2024 Commodity Classic: USSEC Leaders Highlight Export Collaboration to Build New Markets and Increase Sustainable Food Security 

USSEC farmer-leaders addressed global food security and demonstrated close collaboration with other U.S. commodity export groups. Three board members participated in a panel discussion titled “Building New Markets to Meet the Challenge of Feeding the World” on February 29 at the 2024 Commodity Classic in Houston. 

Stan Born, the immediate past chair of USSEC and a farmer from Lovington, Illinois, explained how USSEC helps customers take full advantage of the benefits of U.S. Soy, aligning with the U.N. sustainable development goal of achieving zero hunger.  

“As I met with customers around the world during the past year, I saw first-hand how USSEC educates, equips and enables them to use U.S. Soy for food, feed and other uses,” he said. “We educate by sharing knowledge with business leaders. We equip with tools to understand and extract the value of U.S. Soy, and we enable them to access it by addressing market barriers.” 

He also shared how the Soy Excellence Centers support early and mid-career protein professionals with industry-focused training.  

“Globally, consumers want choice — the ability to choose food for their family,” Born explained.  

He said that with the U.S. Sustainable Soybean Assurance Protocol, or SSAP, USSEC verifies that U.S. Soy is produced sustainably. During the last year, 70% of U.S. Soy exports carried that verification, including 40% of shipments to China. 

“We’re seeing demand for sustainability show up in uncanny places,” he added. “For example, just a few weeks ago I attended a signing ceremony in Sri Lanka where two more customers agreed to use our ‘Fed with Sustainable U.S. Soy’ label on their products.” 

Born stressed that he had volunteered time to address global food security through USSEC because no child should go hungry. 

“Every kid deserves a chance, and nutrition is foundational to that,” he said. “Ensuring children can eat leads to national security.” 

Fellow panelist Roberta Simpson-Dolbeare, who farms near Nebo, Illinois, has seen the need for better nutrition in developing countries. She serves as the chair of the World Initiative for Soy in Human Health, or WISHH, and she is a new member of the USSEC board.  

WISHH works to improve global feed security by providing U.S. Soy as a protein solution in new, emerging markets. These projects help stabilize a new market so they can grow into export markets. 

“I saw the importance of U.S. Soy’s protein in Ghana, where poultry producers recognized first-hand the benefits of feed for their birds that includes U.S. Soy,” she said. “WISHH worked with a food and feed manufacturer to sell soy protein products to the U.N. World Food Programme in that country.” 

Simpson-Dolbeare also highlighted the rapid growth of aquaculture production in Sub-Saharan Africa, where WISHH trains young industry leaders in Ghana and Nigeria. 

“Aquaculture is growing twice as fast there compared to the rest of the world,” she explained. “Wild-caught stocks are declining, but we know U.S. Soy protein makes a great fish feed.

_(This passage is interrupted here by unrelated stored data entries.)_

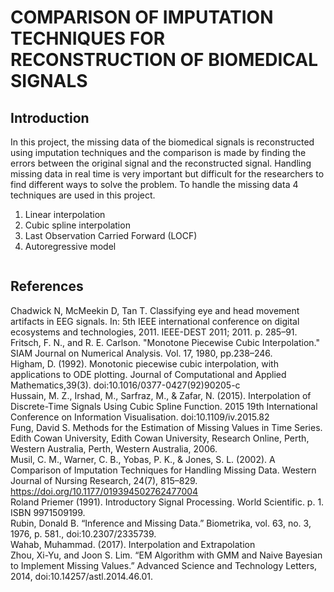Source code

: # COMPARISON OF IMPUTATION TECHNIQUES FOR RECONSTRUCTION OF BIOMEDICAL SIGNALS
## Introduction<br/>
In this project, the missing data of the biomedical signals is reconstructed using imputation techniques and the comparison is made by finding the errors between the original signal and the reconstructed signal. Handling missing data in real time is very important but difficult for the researchers to find different ways to solve the problem. To handle the missing data 4 techniques are used in this project.<br/>
1. Linear interpolation<br/>
2. Cubic spline interpolation<br/>
3. Last Observation Carried Forward (LOCF)<br/>
4. Autoregressive model<br/>

![]()

## **References**<br/>
Chadwick N, McMeekin D, Tan T. Classifying eye and head movement artifacts in EEG signals. In: 5th IEEE international conference on digital ecosystems and technologies, 2011. IEEE-DEST 2011; 2011. p. 285–91.<br/>
Fritsch, F. N., and R. E. Carlson. "Monotone Piecewise Cubic Interpolation." SIAM Journal on Numerical Analysis. Vol. 17, 1980, pp.238–246.<br/>
Higham, D. (1992). Monotonic piecewise cubic interpolation, with applications to ODE plotting. Journal of Computational and Applied Mathematics,39(3). doi:10.1016/0377-0427(92)90205-c<br/>
Hussain, M. Z., Irshad, M., Sarfraz, M., & Zafar, N. (2015). Interpolation of Discrete-Time Signals Using Cubic Spline Function. 2015 19th International Conference on Information Visualisation. doi:10.1109/iv.2015.82<br/>
Fung, David S. Methods for the Estimation of Missing Values in Time Series. Edith Cowan University, Edith Cowan University, Research Online, Perth, Western Australia, Perth, Western Australia, 2006.<br/>
Musil, C. M., Warner, C. B., Yobas, P. K., & Jones, S. L. (2002). A Comparison of Imputation Techniques for Handling Missing Data. Western Journal of Nursing Research, 24(7), 815–829. https://doi.org/10.1177/019394502762477004<br/>
Roland Priemer (1991). Introductory Signal Processing. World Scientific. p. 1. ISBN 9971509199.<br/>
Rubin, Donald B. “Inference and Missing Data.” Biometrika, vol. 63, no. 3, 1976, p. 581., doi:10.2307/2335739.<br/>
Wahab, Muhammad. (2017). Interpolation and Extrapolation<br/>
Zhou, Xi-Yu, and Joon S. Lim. “EM Algorithm with GMM and Naive Bayesian to Implement Missing Values.” Advanced Science and Technology Letters, 2014, doi:10.14257/astl.2014.46.01.<br/>

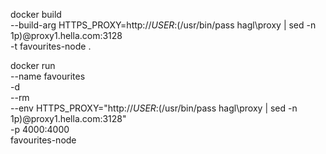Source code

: docker build \
    --build-arg HTTPS_PROXY=http://$USER:$(/usr/bin/pass hagl\proxy | sed -n 1p)@proxy1.hella.com:3128 \
    -t favourites-node .

docker run \
    --name favourites \
    -d \
    --rm \
    --env HTTPS_PROXY="http://$USER:$(/usr/bin/pass hagl\proxy | sed -n 1p)@proxy1.hella.com:3128" \
    -p 4000:4000  \
    favourites-node

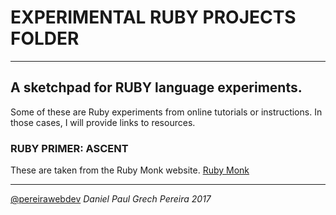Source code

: # EXPERIMENTAL RUBY PROJECTS FOLDER
---


## A sketchpad for RUBY language experiments.
Some of these are Ruby experiments from online tutorials or instructions.  In those cases, I will provide links to resources.


### RUBY PRIMER:  ASCENT

These are taken from the Ruby Monk website.
[Ruby Monk](https://rubymonk.com/learning/books/4-ruby-primer-ascent)


---
[@pereirawebdev](https://twitter.com/pereirawebdev)
_*Daniel Paul Grech Pereira 2017*_
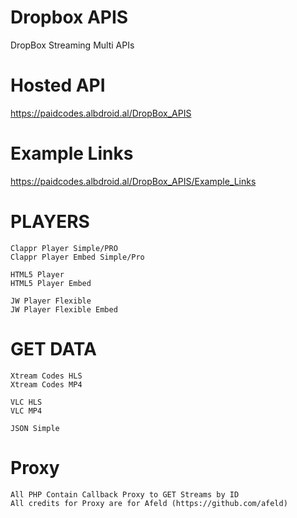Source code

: # Dropbox APIS
DropBox Streaming Multi APIs

# Hosted API
https://paidcodes.albdroid.al/DropBox_APIS

# Example Links
https://paidcodes.albdroid.al/DropBox_APIS/Example_Links

# PLAYERS
    Clappr Player Simple/PRO
    Clappr Player Embed Simple/Pro

    HTML5 Player
    HTML5 Player Embed

    JW Player Flexible
    JW Player Flexible Embed

# GET DATA
    Xtream Codes HLS
    Xtream Codes MP4

    VLC HLS
    VLC MP4

    JSON Simple

# Proxy
    All PHP Contain Callback Proxy to GET Streams by ID
    All credits for Proxy are for Afeld (https://github.com/afeld)
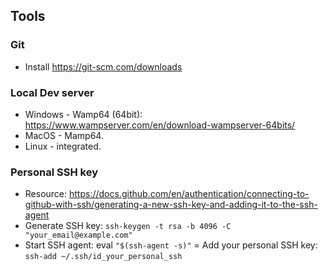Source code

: ## Tools

### Git
- Install https://git-scm.com/downloads

### Local Dev server
- Windows - Wamp64 (64bit): https://www.wampserver.com/en/download-wampserver-64bits/
- MacOS - Mamp64.
- Linux - integrated.

### Personal SSH key
- Resource: https://docs.github.com/en/authentication/connecting-to-github-with-ssh/generating-a-new-ssh-key-and-adding-it-to-the-ssh-agent
- Generate SSH key: `ssh-keygen -t rsa -b 4096 -C "your_email@example.com"`
- Start SSH agent: eval `"$(ssh-agent -s)"`
= Add your personal SSH key: `ssh-add ~/.ssh/id_your_personal_ssh`
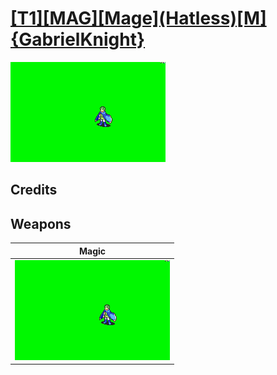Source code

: # [\[T1\]\[MAG\]\[Mage\]\(Hatless\)\[M\]{GabrielKnight}](../%5BT1%5D%5BMAG%5D%5BMage%5D(Hatless)%5BM%5D%7BGabrielKnight%7D)

<img src="./6.%20Magic/Magic_000.png" alt="[T1][MAG][Mage](Hatless)[M]{GabrielKnight} standing" />

## Credits



## Weapons


|Magic |
|  :---: |
| <img alt="Magic animation" src="./6.%20Magic/Magic.gif" /> |
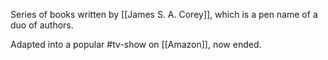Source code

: Series of books written by [[James S. A. Corey]], which is a pen name of a duo of authors.

Adapted into a popular #tv-show on [[Amazon]], now ended.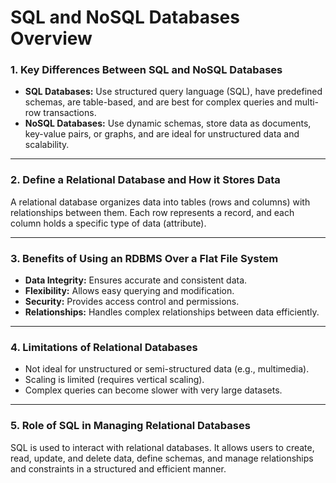 # SQL and NoSQL Databases Overview

### **1. Key Differences Between SQL and NoSQL Databases**
- **SQL Databases:** Use structured query language (SQL), have predefined schemas, are table-based, and are best for complex queries and multi-row transactions.
- **NoSQL Databases:** Use dynamic schemas, store data as documents, key-value pairs, or graphs, and are ideal for unstructured data and scalability.

---

### **2. Define a Relational Database and How it Stores Data**
A relational database organizes data into tables (rows and columns) with relationships between them. Each row represents a record, and each column holds a specific type of data (attribute).

---

### **3. Benefits of Using an RDBMS Over a Flat File System**
- **Data Integrity:** Ensures accurate and consistent data.
- **Flexibility:** Allows easy querying and modification.
- **Security:** Provides access control and permissions.
- **Relationships:** Handles complex relationships between data efficiently.

---

### **4. Limitations of Relational Databases**
- Not ideal for unstructured or semi-structured data (e.g., multimedia).
- Scaling is limited (requires vertical scaling).
- Complex queries can become slower with very large datasets.

---

### **5. Role of SQL in Managing Relational Databases**
SQL is used to interact with relational databases. It allows users to create, read, update, and delete data, define schemas, and manage relationships and constraints in a structured and efficient manner.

We are working to build the regional aquaculture industry for long-term trade and to meet food security needs for protein.” 

She says customers want to know they will have a continual supply of protein to make possible these productivity improvements in poultry production, aquaculture and more. 

The panel also included farmers representing the U.S. Grains Council (USGC), the U.S. Meat Export Federation (USMEF) and the U.S.A. Poultry and Egg Export Council (USAPEEC). USSEC works closely with each of these organizations in a variety of new and growing markets.  

The USAPEEC representative on the panel, Claremont, South Dakota farmer Mike McCranie, exemplified this collaboration. McCranie has worked closely with USAPEEC, and he just started his second term as a USSEC director. He sees his voluntary commitment to global markets as one way to improve the industry for his sons, who farm with him, and their families. 

McCranie noted how exporting protein in the form of meat, poultry and eggs both addresses global food security and the energy transition to higher volumes of bio-based fuels. 

“Meat is a great way to export soybean meal,” he said. “At the same time, global customers are asking for sustainable products, and U.S. agriculture can deliver.” 

The panelists noted that the sustainability of U.S. crop production supports the sustainability of meat and poultry exports.  

McCranie shared that he has seen attitudes toward sustainability shifting for global consumers. For example, a few years ago he hosted buyers from a major food and feed company in Thailand on his farm, highlighting sustainable practices and giving them rides in his combine.  

“The following year, the same buyers were in a meeting I attended in Thailand, where company leadership asked for help importing sustainable products, because that’s what their customers were asking for,” he shared. “We assured the leadership we could help, and I attended a Memorandum of Understanding signing a few months later in the U.S.” 

Together, Born, Simpson-Dolbeare and McCranie demonstrated the leadership of U.S. Soy farmers in sustainability, valuable exports and industry collaboration.   

This story was partially funded by U.S. Soy farmers, their checkoff and the soy value chain.